* **Work to be completed**
Below are records; copy exactly the line containing "impact on safety, once" and every line after it, through the last.

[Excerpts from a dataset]
=-=-=-=-=
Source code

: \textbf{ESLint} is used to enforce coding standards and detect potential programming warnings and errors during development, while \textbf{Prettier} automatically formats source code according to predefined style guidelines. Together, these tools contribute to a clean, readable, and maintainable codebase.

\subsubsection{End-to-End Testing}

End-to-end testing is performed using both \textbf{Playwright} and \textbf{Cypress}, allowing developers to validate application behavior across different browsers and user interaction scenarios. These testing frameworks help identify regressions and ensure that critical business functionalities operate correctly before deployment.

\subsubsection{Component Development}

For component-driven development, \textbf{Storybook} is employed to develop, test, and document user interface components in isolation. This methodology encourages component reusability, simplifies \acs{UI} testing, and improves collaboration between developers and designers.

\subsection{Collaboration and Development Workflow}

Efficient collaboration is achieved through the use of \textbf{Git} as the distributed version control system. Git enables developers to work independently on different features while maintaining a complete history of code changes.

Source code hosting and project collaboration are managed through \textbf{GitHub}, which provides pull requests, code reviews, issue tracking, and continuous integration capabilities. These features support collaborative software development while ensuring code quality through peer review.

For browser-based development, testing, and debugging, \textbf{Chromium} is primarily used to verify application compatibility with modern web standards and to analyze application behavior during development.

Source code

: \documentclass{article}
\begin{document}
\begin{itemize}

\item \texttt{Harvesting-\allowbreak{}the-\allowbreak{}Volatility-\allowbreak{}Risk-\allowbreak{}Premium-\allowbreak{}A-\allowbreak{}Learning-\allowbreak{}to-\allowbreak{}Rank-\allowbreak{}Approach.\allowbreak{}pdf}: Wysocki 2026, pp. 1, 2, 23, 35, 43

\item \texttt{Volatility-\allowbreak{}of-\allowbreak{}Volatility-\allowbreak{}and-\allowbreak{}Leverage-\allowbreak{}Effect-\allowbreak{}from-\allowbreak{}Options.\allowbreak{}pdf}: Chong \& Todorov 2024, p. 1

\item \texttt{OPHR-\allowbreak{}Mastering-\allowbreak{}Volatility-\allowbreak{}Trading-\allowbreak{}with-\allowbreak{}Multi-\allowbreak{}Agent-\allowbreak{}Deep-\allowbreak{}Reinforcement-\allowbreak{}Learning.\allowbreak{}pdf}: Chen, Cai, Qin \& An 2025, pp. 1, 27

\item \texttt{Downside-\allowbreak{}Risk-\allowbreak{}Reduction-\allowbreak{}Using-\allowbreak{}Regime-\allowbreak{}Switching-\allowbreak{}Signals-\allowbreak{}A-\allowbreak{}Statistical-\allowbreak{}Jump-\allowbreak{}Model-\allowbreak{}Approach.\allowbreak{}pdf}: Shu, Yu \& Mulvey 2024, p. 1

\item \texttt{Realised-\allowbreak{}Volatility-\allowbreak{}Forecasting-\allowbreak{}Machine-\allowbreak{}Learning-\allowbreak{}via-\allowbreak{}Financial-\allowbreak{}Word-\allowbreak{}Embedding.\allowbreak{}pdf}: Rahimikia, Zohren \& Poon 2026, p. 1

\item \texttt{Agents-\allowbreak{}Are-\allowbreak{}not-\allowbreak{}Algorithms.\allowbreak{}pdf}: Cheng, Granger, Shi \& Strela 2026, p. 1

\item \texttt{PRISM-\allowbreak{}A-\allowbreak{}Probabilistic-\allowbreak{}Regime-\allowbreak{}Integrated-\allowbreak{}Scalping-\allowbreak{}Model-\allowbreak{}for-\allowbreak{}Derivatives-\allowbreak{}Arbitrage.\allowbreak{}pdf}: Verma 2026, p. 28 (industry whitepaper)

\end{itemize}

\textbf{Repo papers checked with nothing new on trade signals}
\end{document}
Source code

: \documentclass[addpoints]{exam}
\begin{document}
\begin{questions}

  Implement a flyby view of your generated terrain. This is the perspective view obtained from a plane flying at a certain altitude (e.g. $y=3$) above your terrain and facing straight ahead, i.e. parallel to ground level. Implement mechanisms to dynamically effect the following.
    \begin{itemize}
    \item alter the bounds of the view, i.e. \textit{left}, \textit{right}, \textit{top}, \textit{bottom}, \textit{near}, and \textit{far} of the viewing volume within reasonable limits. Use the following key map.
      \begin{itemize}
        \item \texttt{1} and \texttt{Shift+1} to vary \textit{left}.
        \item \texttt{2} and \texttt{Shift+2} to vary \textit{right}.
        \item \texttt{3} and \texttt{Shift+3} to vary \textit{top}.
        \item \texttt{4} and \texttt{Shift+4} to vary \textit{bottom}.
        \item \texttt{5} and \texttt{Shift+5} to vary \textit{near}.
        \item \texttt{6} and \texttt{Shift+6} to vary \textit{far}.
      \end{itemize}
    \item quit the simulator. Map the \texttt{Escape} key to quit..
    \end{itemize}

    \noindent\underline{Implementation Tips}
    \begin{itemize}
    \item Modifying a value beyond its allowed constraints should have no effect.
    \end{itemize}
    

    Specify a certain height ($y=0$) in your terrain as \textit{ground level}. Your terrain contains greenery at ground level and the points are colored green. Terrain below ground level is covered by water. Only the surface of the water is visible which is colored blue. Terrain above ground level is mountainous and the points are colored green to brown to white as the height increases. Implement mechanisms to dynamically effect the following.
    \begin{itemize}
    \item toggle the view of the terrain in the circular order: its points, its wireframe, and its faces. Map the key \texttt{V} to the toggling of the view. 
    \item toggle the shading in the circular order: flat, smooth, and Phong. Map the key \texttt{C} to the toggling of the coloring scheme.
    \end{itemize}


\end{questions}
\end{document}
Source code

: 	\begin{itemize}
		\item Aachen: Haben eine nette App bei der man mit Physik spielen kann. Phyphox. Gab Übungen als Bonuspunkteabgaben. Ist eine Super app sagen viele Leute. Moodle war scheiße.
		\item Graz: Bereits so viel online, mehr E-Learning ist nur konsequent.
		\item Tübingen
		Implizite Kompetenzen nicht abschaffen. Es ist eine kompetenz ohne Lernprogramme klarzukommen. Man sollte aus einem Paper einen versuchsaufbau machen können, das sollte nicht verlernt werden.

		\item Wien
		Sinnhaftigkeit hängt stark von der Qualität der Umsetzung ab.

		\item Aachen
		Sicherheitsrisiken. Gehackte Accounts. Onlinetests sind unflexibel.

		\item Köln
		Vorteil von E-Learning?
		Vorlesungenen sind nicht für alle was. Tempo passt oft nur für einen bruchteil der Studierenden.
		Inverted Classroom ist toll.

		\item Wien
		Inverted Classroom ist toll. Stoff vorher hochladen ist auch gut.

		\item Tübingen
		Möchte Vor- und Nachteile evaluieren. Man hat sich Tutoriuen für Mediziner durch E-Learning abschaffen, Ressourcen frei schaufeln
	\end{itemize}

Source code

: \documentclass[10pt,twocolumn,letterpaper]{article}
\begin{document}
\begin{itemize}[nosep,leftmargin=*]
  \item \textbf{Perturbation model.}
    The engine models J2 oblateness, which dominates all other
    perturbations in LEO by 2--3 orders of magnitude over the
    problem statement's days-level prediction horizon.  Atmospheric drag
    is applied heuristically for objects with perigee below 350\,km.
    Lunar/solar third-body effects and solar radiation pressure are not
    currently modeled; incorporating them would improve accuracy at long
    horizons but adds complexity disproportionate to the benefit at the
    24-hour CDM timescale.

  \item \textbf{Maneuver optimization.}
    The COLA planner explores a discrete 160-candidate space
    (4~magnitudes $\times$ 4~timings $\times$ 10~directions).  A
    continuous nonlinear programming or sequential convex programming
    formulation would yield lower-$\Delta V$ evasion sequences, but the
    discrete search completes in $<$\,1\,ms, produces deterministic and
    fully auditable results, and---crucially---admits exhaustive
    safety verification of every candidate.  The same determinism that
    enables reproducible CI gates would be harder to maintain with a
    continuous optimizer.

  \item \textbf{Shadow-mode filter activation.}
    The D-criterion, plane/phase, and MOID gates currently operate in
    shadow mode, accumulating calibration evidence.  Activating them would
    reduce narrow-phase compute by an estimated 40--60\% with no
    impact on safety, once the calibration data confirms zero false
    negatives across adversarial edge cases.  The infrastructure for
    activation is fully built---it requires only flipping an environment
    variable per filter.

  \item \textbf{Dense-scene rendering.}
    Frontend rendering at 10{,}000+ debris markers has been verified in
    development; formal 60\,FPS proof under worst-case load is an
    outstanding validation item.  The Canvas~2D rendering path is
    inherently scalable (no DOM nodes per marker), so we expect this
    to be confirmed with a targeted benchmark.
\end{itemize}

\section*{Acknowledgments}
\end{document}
=-=-=-=-=
* **Answer to this exercise**
    impact on safety, once the calibration data confirms zero false
    negatives across adversarial edge cases.  The infrastructure for
    activation is fully built---it requires only flipping an environment
    variable per filter.

  \item \textbf{Dense-scene rendering.}
    Frontend rendering at 10{,}000+ debris markers has been verified in
    development; formal 60\,FPS proof under worst-case load is an
    outstanding validation item.  The Canvas~2D rendering path is
    inherently scalable (no DOM nodes per marker), so we expect this
    to be confirmed with a targeted benchmark.
\end{itemize}

\section*{Acknowledgments}
\end{document}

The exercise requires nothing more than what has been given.